There are many pathways that lead to degradation of NMD-targeted RNAs. Studies show that in yeast, PTC-containing transcripts are degraded predominantly through deadenylation-independent process involving decapping by the Dcp1p/Dcp2p enzyme and 5′–3′ exonucleotic digestion by Xrn1p
[6][29]. In human cells, those transcripts are degraded through multiple mechanisms, such as endonucleolytic cleavage
[30], exosome mediated 3′–5′ decay
[33] or deadenylation-dependent decapping
[29]. Lykke-Andersen et al. performed a transcriptome-wide identification of NMD substrates and their 5′–3′ decay intermediates to establish that SMG6-catalyzed endonucleolysis widely initiates the degradation of human nonsense RNAs, whereas decapping is used to a lesser extent
[21].
1.2. Structural Insights of NMD Components at a Glance
The UPF1 protein has a conserved cysteine-histidine-rich domain (CH-domain), followed by two RecA-like domains (RecA1 and RecA2; helicase region), and a SQ (serine-glutamine) domain (b)
[23][34]. From the structural analysis it is known that binding of UPF2/UPF3 protein to the CH-domain of UPF1 activates UPF1 ATPase and the helicase activities
[35] (). The UPF2 structure consists of four core regions, three domains are the middle portion of eukaryotic initiation factor 4-gamma (MIF4G-1, 2 and 3) domains and a C-terminal domain. This C-terminal domain of the UPF2 protein plays an important functional role, as it binds to the UPF1 CH-domain, enhancing its helicase activity
[34]. Particularly, the MIF4G-3 domain interacts with the RRM (RNA recognition motif) domain of the UPF3b protein (b)
[36], as well as the SMG1 protein interacts with the MIF4G-3 domain at the same time as UPF3b, but in a non-competitive way
[37]. Both UPF3a and UPF3b proteins do not show direct binding to the RNA, despite having a RNP domain (ribonucleoprotein or RRM) at the N-terminus (b)
[38].
Figure 2. The protein-protein and protein-RNA binding interface for the NMD components, from the Protein Data Bank database (
http://www.rcsb.org/pdb)
[21][22][23][34][36][39][40][41][42][43][44][45][46][47][48]. (
a) NMD pathway schematic representations, and protein-protein interactions form the complex: UPF1-UPF2 (PDB: 2wjv)
[34], UPF2-UPF3b (PDB: 1uw4)
[36], SMG5-SMG7 (PDB: 3zhe)
[41][48], SMG8-SMG9 (PDB: 5nkk)
[42], SMG1–SMG8–SMG9 (PDB: 6syt)
[43]. (
b) The exon junction complex; Mago-Y14-eIF4AIII-Barentsz-UPF3b (PDB: 2xb2)
[44] ().
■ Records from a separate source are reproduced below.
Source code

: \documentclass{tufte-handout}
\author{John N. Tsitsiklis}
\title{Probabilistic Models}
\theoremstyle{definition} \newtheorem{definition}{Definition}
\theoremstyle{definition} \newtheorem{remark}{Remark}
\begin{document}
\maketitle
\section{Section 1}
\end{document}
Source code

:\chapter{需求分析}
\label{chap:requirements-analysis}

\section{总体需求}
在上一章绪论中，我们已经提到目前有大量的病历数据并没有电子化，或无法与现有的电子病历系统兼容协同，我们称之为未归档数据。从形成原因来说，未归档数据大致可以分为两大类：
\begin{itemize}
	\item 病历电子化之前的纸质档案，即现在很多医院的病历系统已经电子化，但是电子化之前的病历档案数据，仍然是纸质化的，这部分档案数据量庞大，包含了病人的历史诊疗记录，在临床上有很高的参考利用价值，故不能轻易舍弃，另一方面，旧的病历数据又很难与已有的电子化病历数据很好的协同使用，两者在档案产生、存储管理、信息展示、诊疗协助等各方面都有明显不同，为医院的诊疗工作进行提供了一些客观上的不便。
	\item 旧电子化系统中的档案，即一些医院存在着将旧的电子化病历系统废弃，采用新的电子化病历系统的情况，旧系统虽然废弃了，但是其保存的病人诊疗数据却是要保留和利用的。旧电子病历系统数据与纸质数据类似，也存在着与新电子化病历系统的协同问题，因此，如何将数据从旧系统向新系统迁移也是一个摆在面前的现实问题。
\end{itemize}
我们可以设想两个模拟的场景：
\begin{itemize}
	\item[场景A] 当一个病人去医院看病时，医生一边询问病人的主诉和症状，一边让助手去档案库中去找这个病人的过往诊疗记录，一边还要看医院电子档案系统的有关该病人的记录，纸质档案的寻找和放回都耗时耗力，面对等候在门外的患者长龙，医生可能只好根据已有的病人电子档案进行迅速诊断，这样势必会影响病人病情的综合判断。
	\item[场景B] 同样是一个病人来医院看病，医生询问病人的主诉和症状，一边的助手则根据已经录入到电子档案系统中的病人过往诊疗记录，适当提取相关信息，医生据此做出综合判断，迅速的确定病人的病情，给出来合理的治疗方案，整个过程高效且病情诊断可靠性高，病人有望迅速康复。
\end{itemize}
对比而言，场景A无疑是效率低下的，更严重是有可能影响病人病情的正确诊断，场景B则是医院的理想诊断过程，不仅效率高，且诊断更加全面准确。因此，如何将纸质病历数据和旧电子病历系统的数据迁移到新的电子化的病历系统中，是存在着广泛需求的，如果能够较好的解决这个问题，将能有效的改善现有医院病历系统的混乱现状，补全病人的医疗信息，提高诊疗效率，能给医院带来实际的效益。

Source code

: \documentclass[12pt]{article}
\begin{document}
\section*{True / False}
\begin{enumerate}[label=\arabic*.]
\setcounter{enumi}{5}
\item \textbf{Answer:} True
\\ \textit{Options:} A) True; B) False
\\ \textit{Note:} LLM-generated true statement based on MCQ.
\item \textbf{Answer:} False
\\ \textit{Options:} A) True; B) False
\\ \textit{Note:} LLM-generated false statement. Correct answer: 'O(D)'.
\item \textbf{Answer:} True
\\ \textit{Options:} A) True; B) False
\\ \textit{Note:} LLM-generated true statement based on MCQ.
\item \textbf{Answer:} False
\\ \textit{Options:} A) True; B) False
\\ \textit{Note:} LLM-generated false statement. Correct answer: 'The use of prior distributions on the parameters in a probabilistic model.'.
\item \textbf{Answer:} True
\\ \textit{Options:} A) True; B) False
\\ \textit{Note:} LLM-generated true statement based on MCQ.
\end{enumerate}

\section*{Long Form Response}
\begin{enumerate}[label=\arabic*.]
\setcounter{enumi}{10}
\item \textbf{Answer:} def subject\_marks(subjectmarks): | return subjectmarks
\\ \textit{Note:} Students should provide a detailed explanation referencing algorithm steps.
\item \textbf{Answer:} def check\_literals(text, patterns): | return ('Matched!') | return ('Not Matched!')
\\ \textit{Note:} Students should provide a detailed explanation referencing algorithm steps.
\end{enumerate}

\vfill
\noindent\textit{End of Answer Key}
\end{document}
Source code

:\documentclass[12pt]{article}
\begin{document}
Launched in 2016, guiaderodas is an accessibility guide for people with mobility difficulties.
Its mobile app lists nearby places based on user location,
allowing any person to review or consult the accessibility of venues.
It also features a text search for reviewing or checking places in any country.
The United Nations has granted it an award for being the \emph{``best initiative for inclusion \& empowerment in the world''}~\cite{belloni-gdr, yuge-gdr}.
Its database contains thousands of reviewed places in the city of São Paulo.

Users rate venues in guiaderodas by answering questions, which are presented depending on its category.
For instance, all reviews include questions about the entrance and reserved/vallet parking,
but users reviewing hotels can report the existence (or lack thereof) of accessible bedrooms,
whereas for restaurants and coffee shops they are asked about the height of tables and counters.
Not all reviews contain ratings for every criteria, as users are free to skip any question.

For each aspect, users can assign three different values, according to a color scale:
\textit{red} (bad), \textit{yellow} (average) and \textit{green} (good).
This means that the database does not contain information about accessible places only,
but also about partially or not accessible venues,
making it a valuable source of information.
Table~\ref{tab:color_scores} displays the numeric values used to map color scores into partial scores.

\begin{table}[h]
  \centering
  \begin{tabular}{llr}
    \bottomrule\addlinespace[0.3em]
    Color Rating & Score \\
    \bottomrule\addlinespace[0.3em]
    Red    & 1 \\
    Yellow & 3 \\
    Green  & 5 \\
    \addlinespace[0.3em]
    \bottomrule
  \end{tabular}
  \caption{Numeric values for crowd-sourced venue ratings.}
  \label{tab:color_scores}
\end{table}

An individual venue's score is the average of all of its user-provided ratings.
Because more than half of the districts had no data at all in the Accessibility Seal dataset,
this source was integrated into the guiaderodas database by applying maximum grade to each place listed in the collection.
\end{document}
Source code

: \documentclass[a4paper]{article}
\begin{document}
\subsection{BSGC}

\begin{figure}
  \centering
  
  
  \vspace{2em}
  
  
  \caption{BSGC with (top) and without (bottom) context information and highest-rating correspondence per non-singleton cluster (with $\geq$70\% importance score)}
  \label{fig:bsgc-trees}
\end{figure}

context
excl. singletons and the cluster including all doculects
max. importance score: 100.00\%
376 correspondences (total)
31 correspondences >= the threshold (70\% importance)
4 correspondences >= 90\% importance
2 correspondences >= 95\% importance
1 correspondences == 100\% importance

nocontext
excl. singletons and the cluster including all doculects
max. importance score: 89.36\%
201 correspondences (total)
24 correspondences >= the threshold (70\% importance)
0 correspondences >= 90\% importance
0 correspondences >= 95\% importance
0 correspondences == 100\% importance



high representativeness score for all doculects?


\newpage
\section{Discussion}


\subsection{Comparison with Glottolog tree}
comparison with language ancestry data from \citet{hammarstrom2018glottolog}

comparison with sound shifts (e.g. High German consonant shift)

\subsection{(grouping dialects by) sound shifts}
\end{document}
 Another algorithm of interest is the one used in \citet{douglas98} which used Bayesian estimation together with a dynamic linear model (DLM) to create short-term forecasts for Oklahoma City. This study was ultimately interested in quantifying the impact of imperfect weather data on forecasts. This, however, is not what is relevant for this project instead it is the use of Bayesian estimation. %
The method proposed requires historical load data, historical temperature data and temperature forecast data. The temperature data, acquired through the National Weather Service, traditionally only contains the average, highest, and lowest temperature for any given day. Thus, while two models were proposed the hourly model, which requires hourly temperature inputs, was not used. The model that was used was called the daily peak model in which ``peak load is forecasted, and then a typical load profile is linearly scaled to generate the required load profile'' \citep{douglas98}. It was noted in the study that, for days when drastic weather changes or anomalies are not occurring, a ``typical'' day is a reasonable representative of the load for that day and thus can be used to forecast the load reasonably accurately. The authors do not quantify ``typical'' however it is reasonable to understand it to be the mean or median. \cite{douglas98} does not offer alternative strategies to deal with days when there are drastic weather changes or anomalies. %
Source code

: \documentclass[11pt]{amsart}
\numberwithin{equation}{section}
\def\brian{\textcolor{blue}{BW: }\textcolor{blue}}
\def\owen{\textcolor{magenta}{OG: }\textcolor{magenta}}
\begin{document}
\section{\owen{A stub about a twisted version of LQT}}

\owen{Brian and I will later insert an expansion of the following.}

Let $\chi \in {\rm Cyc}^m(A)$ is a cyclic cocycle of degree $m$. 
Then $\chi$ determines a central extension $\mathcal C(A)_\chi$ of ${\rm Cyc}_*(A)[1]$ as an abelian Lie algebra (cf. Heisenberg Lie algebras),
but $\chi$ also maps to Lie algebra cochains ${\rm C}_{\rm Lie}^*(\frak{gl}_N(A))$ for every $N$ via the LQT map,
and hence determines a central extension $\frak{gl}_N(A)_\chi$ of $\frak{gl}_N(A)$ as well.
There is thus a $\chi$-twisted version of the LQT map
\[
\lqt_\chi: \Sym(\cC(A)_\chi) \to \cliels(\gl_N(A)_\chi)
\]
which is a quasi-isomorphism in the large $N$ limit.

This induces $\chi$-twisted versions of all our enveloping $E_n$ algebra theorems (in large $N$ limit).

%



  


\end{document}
The H-bond analysis was performed using BIOVIA Discovery Studio Visualizer program [Dassault Systemes, BIOVIA Corp., San Diego, CA, USA].
Table 1. The crystal structures available for the protein-protein binding interface available for different NMD components, from the Protein Data Bank database (
http://www.rcsb.org/pdb)
[47]. UPF: up-frameshift; SMG: suppressor of morphogenetic effect on genitalia.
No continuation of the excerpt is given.